Presiden dipilih secara periodik 5 tahun sekali.
Dalam pelaksanaannya
Demokrasi Terpimpin ini terlalu menonjolkan unsur pimpinan. Sebagai gambaran
pimpinan diberi hak untuk mengambil keputusan apabila tidak dicapai mufakat dalam
suatu permusyawaratan, Oleh karena itu Demokrasi Terpimpin meluncur ke terpusatnya
kekuasaan pada pimpinan cq Presiden Sukarno yang a.l membuahkan : pelanggaran
hak asasi manusia (HAM) seperti penangkapan terhadap kaum oposisi ; polisi dan
tentara ikut berpolitik (Dwifungsi ABRI) ; pemberontakan G-30-S/PKI 1 Oktober
1965 ; dan lain-lain.
Pemberontakan G-30-S/PKI, 1 Oktober 1965 tersebut dapat dipadamkan oleh TNI bersama
rakyat dibawah pimpinan Jenderal Suharto, namun kemudian ternyata hal itu diikuti
oleh berakhirnya pemerintahan Presiden Sukarno. Pemerintahan Presiden Sukarno
ini sering disebut sebagai Pemerintahan
Orde Lama (1957 – 1966). Sedangkan pemerintahan dibawah Presiden Suharto
sesudahnya, sering disebut sebagai Pemerintahan Orde Baru (1966 – 1998).
Sementara itu pada masa pemerintahan
Presiden Suharto, Demokrasi Terpimpin telah diubahnya menjadi Demokrasi
Pancasila. Pada dasarnya Demokrasi Terpimpin dan Demokrasi Pancasila
adalah sama.

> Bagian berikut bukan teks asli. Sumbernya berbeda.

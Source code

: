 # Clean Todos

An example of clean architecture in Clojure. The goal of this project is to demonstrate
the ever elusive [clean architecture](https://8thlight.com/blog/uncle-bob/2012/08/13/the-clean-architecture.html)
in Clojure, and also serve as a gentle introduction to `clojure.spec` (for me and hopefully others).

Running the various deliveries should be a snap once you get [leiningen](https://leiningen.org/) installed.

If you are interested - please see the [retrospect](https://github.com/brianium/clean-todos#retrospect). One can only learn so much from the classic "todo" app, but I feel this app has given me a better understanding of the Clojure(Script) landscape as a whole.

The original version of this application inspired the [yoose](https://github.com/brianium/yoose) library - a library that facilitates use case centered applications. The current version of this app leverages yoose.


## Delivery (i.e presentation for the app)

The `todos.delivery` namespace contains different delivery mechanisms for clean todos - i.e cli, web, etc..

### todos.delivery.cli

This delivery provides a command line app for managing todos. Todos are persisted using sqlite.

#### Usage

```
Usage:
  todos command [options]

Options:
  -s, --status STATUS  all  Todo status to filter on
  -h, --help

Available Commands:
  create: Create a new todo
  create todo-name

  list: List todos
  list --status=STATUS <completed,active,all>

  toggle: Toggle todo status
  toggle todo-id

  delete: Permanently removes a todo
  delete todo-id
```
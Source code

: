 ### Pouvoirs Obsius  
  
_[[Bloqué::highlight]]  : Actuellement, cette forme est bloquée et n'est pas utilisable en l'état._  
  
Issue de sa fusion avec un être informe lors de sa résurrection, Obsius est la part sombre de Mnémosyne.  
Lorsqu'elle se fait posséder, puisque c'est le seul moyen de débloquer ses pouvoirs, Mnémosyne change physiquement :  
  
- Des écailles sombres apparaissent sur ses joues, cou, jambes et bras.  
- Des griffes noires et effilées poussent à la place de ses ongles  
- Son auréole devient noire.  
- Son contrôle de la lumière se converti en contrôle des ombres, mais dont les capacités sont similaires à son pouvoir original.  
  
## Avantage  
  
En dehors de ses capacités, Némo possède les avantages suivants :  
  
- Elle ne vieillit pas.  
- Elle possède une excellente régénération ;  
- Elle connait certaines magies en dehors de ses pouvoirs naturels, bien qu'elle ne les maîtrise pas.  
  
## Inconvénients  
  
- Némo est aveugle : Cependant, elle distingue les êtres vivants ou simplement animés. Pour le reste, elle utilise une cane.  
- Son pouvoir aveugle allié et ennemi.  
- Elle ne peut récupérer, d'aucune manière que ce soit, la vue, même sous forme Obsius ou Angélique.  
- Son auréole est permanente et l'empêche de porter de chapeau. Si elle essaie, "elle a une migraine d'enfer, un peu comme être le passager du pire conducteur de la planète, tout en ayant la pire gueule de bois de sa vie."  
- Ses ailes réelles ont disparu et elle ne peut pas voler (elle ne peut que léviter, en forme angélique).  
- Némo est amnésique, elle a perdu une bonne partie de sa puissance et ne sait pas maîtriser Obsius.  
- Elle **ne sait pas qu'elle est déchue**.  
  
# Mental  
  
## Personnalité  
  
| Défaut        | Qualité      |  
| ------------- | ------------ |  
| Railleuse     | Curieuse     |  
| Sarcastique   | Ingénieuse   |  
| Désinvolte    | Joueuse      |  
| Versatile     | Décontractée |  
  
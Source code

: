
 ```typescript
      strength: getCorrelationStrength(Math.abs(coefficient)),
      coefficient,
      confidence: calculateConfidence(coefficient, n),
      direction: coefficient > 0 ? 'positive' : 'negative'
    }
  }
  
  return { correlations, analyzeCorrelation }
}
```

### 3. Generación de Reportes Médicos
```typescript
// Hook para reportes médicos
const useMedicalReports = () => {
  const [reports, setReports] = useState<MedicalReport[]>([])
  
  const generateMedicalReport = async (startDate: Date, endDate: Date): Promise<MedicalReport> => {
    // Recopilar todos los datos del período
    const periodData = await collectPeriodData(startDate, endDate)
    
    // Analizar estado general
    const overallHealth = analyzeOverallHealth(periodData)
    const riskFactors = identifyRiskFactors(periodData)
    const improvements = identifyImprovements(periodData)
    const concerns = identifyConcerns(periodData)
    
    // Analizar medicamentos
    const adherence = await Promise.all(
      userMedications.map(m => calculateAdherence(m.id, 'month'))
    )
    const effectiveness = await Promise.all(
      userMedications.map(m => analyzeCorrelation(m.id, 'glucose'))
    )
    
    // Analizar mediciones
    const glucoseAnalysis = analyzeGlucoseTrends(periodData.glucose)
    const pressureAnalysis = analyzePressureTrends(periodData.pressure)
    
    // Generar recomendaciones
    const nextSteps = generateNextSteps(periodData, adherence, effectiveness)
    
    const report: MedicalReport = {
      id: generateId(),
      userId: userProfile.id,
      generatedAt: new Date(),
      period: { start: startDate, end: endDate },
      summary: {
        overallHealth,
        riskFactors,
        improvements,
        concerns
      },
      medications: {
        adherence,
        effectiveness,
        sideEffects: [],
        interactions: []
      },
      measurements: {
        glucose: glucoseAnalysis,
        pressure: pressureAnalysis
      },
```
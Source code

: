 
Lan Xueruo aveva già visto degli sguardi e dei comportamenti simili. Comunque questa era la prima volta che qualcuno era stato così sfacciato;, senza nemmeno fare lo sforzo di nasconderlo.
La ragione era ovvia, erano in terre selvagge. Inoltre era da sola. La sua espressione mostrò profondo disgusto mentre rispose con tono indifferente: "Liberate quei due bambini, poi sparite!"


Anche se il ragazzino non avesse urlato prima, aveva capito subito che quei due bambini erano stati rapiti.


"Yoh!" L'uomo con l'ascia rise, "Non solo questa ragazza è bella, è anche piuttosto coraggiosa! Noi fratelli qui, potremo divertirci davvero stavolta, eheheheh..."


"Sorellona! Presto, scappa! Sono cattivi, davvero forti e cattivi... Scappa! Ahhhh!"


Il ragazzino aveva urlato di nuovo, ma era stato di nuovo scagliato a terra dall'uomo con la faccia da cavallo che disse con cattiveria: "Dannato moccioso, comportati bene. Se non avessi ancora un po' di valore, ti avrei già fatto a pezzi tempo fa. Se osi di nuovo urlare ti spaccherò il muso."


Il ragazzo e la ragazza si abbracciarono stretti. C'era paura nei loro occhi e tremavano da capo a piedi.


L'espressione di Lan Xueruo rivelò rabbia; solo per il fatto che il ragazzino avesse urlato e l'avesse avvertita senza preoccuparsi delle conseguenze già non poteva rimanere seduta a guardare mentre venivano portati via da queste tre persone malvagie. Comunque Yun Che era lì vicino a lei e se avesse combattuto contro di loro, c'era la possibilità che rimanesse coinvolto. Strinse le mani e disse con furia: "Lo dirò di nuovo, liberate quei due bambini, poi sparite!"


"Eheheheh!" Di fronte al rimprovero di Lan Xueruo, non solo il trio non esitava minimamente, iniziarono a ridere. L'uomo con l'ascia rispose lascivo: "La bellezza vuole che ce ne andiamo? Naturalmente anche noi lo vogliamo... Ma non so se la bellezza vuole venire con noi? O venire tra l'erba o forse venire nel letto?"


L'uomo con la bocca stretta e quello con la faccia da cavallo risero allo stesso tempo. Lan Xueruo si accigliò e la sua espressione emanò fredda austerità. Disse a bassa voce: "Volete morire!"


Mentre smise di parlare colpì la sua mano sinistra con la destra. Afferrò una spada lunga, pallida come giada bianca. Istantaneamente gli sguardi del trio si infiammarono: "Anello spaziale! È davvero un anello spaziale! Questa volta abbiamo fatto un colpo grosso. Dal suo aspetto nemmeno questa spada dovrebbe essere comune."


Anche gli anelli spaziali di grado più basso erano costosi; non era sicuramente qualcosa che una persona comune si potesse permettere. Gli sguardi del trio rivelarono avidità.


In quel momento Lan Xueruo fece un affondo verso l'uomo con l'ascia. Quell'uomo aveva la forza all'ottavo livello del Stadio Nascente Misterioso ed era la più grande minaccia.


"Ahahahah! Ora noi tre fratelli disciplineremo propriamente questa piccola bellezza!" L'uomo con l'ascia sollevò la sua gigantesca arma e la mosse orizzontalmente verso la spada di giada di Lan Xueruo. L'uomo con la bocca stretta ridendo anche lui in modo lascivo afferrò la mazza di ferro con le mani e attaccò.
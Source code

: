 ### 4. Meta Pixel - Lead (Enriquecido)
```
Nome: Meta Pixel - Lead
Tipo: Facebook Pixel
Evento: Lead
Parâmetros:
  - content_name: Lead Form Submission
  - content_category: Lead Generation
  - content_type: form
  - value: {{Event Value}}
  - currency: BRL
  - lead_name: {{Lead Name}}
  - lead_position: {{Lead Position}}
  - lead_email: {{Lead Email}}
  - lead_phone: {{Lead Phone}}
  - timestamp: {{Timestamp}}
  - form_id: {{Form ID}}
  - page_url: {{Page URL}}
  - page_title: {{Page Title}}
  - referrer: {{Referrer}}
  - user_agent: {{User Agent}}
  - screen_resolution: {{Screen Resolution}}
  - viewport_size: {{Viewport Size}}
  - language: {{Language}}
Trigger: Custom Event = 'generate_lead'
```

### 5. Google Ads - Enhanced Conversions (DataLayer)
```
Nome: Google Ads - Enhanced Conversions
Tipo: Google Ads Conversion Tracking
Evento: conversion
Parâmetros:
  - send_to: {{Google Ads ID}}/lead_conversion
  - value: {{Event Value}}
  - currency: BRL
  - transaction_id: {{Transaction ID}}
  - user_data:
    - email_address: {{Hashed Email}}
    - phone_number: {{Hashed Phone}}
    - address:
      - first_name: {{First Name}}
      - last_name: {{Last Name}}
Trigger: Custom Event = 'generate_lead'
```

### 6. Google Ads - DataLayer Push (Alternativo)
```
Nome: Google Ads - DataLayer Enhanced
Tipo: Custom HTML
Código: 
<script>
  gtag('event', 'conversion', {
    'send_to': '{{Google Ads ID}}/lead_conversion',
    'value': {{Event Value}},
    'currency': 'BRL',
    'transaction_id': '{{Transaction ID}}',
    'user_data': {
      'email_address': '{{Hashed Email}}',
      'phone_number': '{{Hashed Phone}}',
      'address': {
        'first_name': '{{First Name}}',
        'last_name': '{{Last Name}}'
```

Namun dalam Demokrasi
Terpimpin, PKI (Partai Komunis Indonesia) dibiarkan hidup dengan subur, sedangkan
dalam Demokrasi Pancasila PKI (Partai
Komunis Indonesia) dan ajaran Marxisme-Leninisme dilarang.
Dalam rangka pemurnian
pelaksanaan Demokrasi Pancasila dan Undang-undang Dasar 1945 di masa Orde Baru,
maka disusun suatu pedoman pelaksanaan kerakyatan yang dipimpin oleh hikmat
kebijaksanaan dalam permusyawaratan/perwakilan (seperti yang telah diterangkan dimuka) Pedoman tersebut diatur
dalam suatu Ketetapan MPR yang dinamakan “Ketetapan tentang pedoman pelaksanaan
Demokrasi Pancasila” l.k sbb :
(1) Mufakat dan/atau putusan yang diambil
berdasarkan suara terbanyak sebagai hasil musyawarah haruslah bermutu tinggi
yang dapat dipertanggung-jawabkan dan tidak bertentangan dengan dasar Negara
Pancasila dan cita-cita Proklamasi Kemerdekaan Indonesia 17 Agustus 1945
sebagai termaktub dalam Pembukaan dan Batang Tubuh Undang-Undang Dasar 1945 ;
(2)
Segala putusan diusahakan dengan cara
musyawarah untuk mufakat di antara semua golongan-golongan musyawarah.
(3)
Apabila yang disebut dalam ayat (2) itu
tidak dapat segera terlaksana, maka pimpinan musyawarah mengusahakan/berdaya
upaya agar musyawarah dapat berhasil mencapai mufakat.
(4)
Apabila yang tersebut dalam ayat (3) itu
setelah diusahakan sungguh-sungguh tidak juga dapat terlaksana, maka keputusan
ditetapkan dengan persetujuan suara terbanyak sesuai ketentuan dalam
Undang-Undang Dasar 1945 pasal 2 ayat (3) dan pasal 6 ayat (2),
(5)
Kecuali ketentuan dalam Undang-Undang Dasar
1945 pasal 37 ayat (2), maka segala putusan diambil dengan persetujuan suara
terbanyak yang lebih dari separoh quorum (sedikitnya separoh lebih satu
daripada quorum). Apabila karena sifat masalah yang dihadapi tidak mungkin
dicapai keputusan dengan menggunakan sistim suara terbanyak termaksud secara
sekali jalan (langsung), maka diusahakan sedemikian rupa sehingga putusan
terakhir masih juga ditetapkan dengan persetujuan suara terbanyak.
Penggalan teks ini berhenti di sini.